═══ Task data
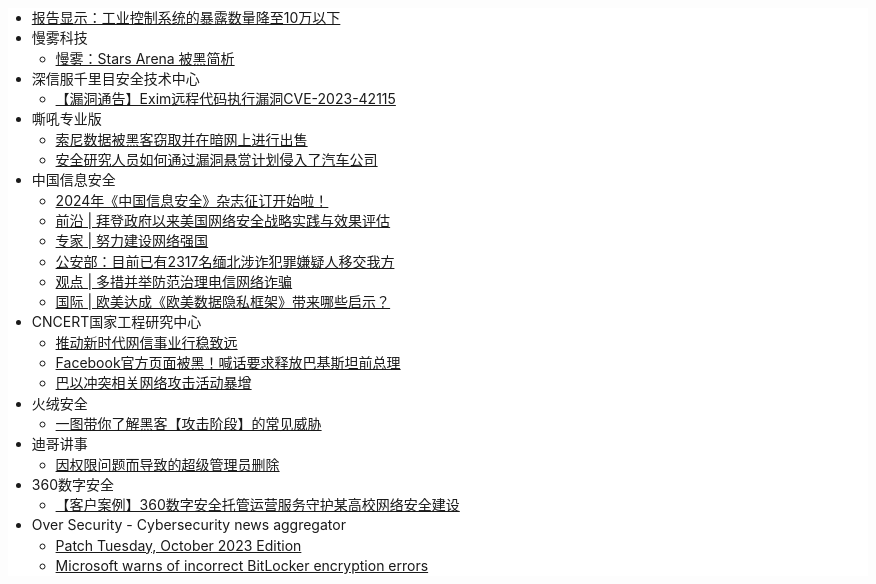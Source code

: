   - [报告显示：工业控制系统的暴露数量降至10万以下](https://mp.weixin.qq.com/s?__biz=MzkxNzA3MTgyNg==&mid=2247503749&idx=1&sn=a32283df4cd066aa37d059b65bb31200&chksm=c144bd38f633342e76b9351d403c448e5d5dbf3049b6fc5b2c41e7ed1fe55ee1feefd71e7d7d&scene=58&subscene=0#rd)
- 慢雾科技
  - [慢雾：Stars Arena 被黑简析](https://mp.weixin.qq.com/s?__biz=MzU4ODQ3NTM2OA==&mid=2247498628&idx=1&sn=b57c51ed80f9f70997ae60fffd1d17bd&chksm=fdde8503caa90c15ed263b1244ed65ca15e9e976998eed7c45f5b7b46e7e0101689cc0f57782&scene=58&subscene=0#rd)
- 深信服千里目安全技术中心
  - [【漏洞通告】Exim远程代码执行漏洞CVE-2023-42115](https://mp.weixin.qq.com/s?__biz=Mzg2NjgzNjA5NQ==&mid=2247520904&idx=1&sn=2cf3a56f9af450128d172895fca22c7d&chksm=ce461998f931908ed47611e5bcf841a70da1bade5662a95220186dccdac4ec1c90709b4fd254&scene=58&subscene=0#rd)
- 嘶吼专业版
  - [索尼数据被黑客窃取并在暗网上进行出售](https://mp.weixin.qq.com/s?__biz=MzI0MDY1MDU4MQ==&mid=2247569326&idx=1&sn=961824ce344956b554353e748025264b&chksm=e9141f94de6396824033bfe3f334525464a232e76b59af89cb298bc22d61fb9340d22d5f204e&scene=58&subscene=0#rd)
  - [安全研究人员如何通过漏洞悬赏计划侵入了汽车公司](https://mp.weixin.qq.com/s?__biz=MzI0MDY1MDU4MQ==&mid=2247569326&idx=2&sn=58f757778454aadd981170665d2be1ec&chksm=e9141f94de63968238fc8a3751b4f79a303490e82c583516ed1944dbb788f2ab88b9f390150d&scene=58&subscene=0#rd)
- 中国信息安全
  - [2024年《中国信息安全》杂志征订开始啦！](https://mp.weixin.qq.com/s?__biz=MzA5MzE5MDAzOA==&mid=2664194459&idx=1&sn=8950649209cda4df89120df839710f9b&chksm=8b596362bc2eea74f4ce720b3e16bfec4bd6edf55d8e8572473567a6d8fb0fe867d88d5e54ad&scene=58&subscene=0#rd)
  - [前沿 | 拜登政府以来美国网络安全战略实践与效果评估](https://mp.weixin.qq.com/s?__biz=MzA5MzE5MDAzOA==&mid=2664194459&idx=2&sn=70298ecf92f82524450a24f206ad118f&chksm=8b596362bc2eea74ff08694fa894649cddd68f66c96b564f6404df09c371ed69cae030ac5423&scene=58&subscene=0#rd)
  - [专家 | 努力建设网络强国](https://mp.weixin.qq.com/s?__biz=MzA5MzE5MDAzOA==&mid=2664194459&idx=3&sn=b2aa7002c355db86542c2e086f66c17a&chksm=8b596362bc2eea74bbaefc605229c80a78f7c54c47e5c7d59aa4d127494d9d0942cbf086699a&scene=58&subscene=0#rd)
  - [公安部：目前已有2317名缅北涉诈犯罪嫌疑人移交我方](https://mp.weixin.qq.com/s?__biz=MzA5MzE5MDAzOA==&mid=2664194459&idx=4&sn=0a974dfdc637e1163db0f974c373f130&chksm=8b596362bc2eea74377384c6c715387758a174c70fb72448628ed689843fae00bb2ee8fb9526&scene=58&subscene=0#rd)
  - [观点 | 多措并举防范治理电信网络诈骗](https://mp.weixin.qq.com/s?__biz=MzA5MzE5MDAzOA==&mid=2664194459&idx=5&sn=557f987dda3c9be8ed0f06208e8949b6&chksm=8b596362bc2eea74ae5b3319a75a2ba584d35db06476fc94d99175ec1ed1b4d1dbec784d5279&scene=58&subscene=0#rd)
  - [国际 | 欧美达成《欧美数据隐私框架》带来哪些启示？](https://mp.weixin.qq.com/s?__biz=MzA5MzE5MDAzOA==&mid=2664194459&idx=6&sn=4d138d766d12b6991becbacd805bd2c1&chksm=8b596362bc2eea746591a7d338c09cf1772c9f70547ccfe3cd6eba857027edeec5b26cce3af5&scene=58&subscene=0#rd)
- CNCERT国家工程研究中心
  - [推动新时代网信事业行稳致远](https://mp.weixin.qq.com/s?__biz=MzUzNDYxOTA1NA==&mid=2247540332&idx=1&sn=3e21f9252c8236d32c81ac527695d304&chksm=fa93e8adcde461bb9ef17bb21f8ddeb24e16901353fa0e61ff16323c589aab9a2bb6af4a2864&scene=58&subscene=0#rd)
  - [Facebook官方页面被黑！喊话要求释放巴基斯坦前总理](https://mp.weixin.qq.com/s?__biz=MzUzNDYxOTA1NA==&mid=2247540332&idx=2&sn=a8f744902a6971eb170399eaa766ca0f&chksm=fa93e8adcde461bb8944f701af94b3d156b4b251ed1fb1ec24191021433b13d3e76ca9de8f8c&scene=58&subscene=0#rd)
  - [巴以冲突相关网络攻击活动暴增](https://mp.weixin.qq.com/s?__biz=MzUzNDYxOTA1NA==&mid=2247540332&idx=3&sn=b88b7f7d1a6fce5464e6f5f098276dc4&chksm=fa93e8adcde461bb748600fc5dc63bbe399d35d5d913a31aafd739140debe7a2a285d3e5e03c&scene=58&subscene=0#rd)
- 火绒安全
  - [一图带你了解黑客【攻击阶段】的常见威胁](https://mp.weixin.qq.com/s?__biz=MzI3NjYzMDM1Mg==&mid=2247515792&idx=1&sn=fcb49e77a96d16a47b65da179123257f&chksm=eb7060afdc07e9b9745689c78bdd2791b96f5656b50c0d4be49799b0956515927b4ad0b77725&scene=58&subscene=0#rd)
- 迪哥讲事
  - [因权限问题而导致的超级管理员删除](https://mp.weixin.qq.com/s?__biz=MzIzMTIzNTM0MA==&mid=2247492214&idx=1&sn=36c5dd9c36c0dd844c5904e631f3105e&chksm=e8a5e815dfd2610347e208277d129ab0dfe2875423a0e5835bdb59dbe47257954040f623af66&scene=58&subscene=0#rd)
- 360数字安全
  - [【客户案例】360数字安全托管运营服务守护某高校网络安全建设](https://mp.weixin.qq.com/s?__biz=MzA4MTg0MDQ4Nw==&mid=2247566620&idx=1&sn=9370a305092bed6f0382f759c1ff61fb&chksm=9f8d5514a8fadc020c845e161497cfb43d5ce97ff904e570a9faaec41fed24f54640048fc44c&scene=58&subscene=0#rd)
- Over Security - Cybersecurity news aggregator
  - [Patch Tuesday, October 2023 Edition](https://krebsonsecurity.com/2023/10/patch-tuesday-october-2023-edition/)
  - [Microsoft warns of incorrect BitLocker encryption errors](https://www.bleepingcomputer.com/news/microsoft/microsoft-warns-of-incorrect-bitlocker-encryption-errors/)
══════
Exercise:
Only the lines from the start of the records to the one containing "- 深信服千里目安全技术中心" should be repeated, exactly and with both ends kept; drop any pictures.

Solution for this task:
Source code

:   - [报告显示：工业控制系统的暴露数量降至10万以下](https://mp.weixin.qq.com/s?__biz=MzkxNzA3MTgyNg==&mid=2247503749&idx=1&sn=a32283df4cd066aa37d059b65bb31200&chksm=c144bd38f633342e76b9351d403c448e5d5dbf3049b6fc5b2c41e7ed1fe55ee1feefd71e7d7d&scene=58&subscene=0#rd)
- 慢雾科技
  - [慢雾：Stars Arena 被黑简析](https://mp.weixin.qq.com/s?__biz=MzU4ODQ3NTM2OA==&mid=2247498628&idx=1&sn=b57c51ed80f9f70997ae60fffd1d17bd&chksm=fdde8503caa90c15ed263b1244ed65ca15e9e976998eed7c45f5b7b46e7e0101689cc0f57782&scene=58&subscene=0#rd)
- 深信服千里目安全技术中心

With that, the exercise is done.